Reportage sur l’École internationale de Differdange, qui veut démocratiser l’accès au bac européen, notamment pour les enfants d’immigrés et de frontaliers

Le retour du tronc commun

L’école européenne de Differdange cette semaine
Foto: Sven Becker
d'Lëtzebuerger Land vom 21.01.2022

Dès ses origines en 1953, l’École européenne était perçue comme une concurrence déloyale par le système scolaire luxembourgeois. Le Grand-Duché était le dernier État membre de la CECA à reconnaître, en 1963, le baccalauréat européen comme équivalent au certificat de fin d’études luxembourgeois. « Si l’équivalence entre les deux diplômes était reconnue, il y aurait certainement à redouter un afflux toujours croissant de ressortissants luxembourgeois à l’École européenne », déclarait en 1959 le ministre de l’Éducation, Émile Schaus (CSV). Seulement trente élèves luxembourgeois étaient alors inscrits à l’École européenne, et le gouvernement ne cachait pas sa volonté de « refuser ou du moins limiter le droit des enfants luxembourgeois » à y accéder. Pas question d’« éluder » les examens de Première, dont les exigences étaient jugées « plus encyclopédiques ». Le gouvernement récitait le dogme de « l’unicité » du système scolaire, quitte à s’enliser dans un élitisme de province.

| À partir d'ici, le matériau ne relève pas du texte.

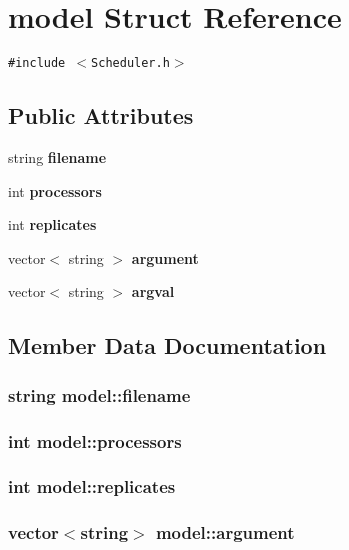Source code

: \section{model Struct Reference}
\label{structmodel}
{\tt \#include $<$Scheduler.h$>$}

\subsection*{Public Attributes}
\begin{CompactItemize}
\item 
string {\bf filename}
\item 
int {\bf processors}
\item 
int {\bf replicates}
\item 
vector$<$ string $>$ {\bf argument}
\item 
vector$<$ string $>$ {\bf argval}
\end{CompactItemize}


\subsection{Member Data Documentation}
\subsubsection{\setlength{\rightskip}{0pt plus 5cm}string {\bf model::filename}}\label{structmodel_d6cd761e22f412ec02304bfc1a6c797d}


\subsubsection{\setlength{\rightskip}{0pt plus 5cm}int {\bf model::processors}}\label{structmodel_e441c5e7f4f3c31f294fb1169a823486}


\subsubsection{\setlength{\rightskip}{0pt plus 5cm}int {\bf model::replicates}}\label{structmodel_38f87a0f851eb51fb1a6f83dc974ef9d}


\subsubsection{\setlength{\rightskip}{0pt plus 5cm}vector$<$string$>$ {\bf model::argument}}\label{structmodel_a81ad333cefe9e2bfe7f5424fd9a3f54}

Il aura fallu attendre plus de soixante ans avant que le système luxembourgeois ne commence à s’inspirer du modèle de l’École européenne. En l’espace de seulement six ans, cinq nouvelles écoles européennes agréées, gratuites et entièrement financées par l’État, ont été créées. En 2016, l’École internationale à Differdange d’Esch-sur-Alzette (Eide) ouvre ses portes, suivie par des lycées à Junglinster, Mondorf, Clervaux et Mersch. Un nouveau continent scolaire a émergé. De nombreux professeurs luxembourgeois qui y sont parachutés se sentent déstabilisés, voire vaguement terrorisés. Ils analysent cette terra incognita avec les références qui sont les leurs : c’est-à-dire selon la tripartition classique-technique-préparatoire. Du coup, les écoles internationales leur apparaissent comme des lycées « pseudo-classiques », une hybridation entre l’ES et l’EST, « des chemins du moindre effort » vers le bac.

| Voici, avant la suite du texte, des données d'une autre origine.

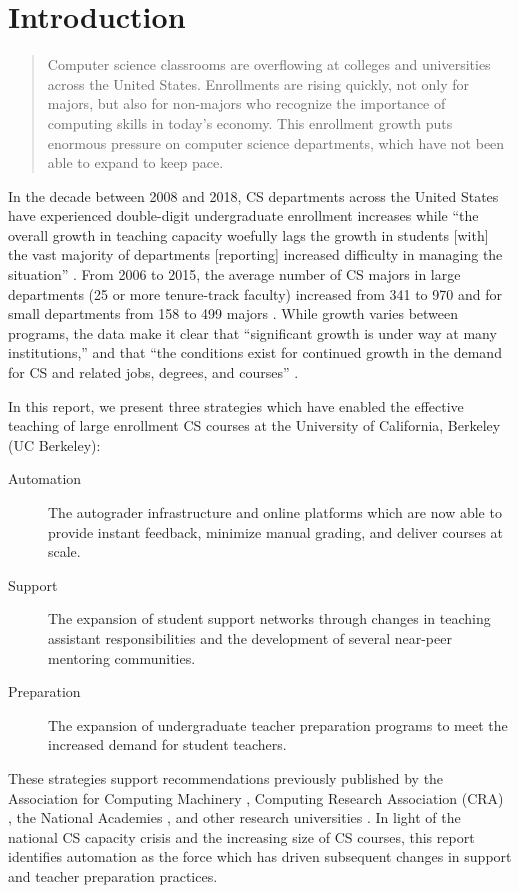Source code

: \chapter{Introduction}
\label{chapter:introduction}

\begin{quote}
    Computer science classrooms are overflowing at colleges and universities across the United States. Enrollments are rising quickly, not only for majors, but also for non-majors who recognize the importance of computing skills in today's economy. This enrollment growth puts enormous pressure on computer science departments, which have not been able to expand to keep pace. \cite{Roberts:2018}
\end{quote}
In the decade between 2008 and 2018, CS departments across the United States have experienced double-digit undergraduate enrollment increases while ``the overall growth in teaching capacity woefully lags the growth in students [with] the vast majority of departments [reporting] increased difficulty in managing the situation'' \cite{TaulbeeSurvey2018}. From 2006 to 2015, the average number of CS majors in large departments (25 or more tenure-track faculty) increased from 341 to 970 and for small departments from 158 to 499 majors \cite{GenerationCS}. While growth varies between programs, the data make it clear that ``significant growth is under way at many institutions,'' and that ``the conditions exist for continued growth in the demand for CS and related jobs, degrees, and courses'' \cite{CSUndergraduateEnrollments}.

In this report, we present three strategies which have enabled the effective teaching of large enrollment CS courses at the University of California, Berkeley (UC Berkeley):
\begin{description}
    \item[Automation] The autograder infrastructure and online platforms which are now able to provide instant feedback, minimize manual grading, and deliver courses at scale.
    \item[Support] The expansion of student support networks through changes in teaching assistant responsibilities and the development of several near-peer mentoring communities.
    \item[Preparation] The expansion of undergraduate teacher preparation programs to meet the increased demand for student teachers.
\end{description}
These strategies support recommendations previously published by the Association for Computing Machinery \cite{RetentionCS}, Computing Research Association (CRA) \cite{GenerationCS}, the National Academies \cite{CSUndergraduateEnrollments}, and other research universities \cite{Maher:2015, Malan:2010, Porter:2013, Guo:2013, Hug:2015, Hug:2017, Reges:1988, Roberts:1995, Alvarado:2017, Minnes:2018, Kay:1998}. In light of the national CS capacity crisis and the increasing size of CS courses, this report identifies automation as the force which has driven subsequent changes in support and teacher preparation practices.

Le directeur de l’Eide, Gérard Zens, confirme que certains profs luxembourgeois se sentent désorientés à leur arrivée à Differdange : Il faudrait donc les « préparer », « encadrer » et « suivre ». Puis de relativiser : « Notre modèle est moins surprenant pour ceux qui n’ont pas été socialisés dans le système scolaire luxembourgeois ». L’opening manager Zens est fils d’enseignants, a brièvement travaillé comme prof d’économie au lycée, avant de passer au ministère, où il accompagnait notamment les réformes lancées par la ministre Mady Delvaux, réformes qui allaient échouer contre le refus catégorique du corps professoral. La directrice adjointe de l’Eide, Elisabeth Da Silva Rocha, a connu un parcours moins linéaire et plus international. Fille d’un chauffeur et d’une mère au foyer portugais, elle a grandi à Troisvierges. Malgré de bonnes moyennes, elle est orientée vers le lycée technique (à Wiltz), y passe sa treizième, puis travaille comme enseignante dans l’Ösling, notamment dans le modulaire. Ayant vu « trop de barrières et de murs » (notamment linguistiques), elle part en 2004, d’abord à Bruxelles puis à Alicante travailler dans des écoles européennes, avant de revenir au Luxembourg en 2015 pour lancer l’école européenne de Differdange.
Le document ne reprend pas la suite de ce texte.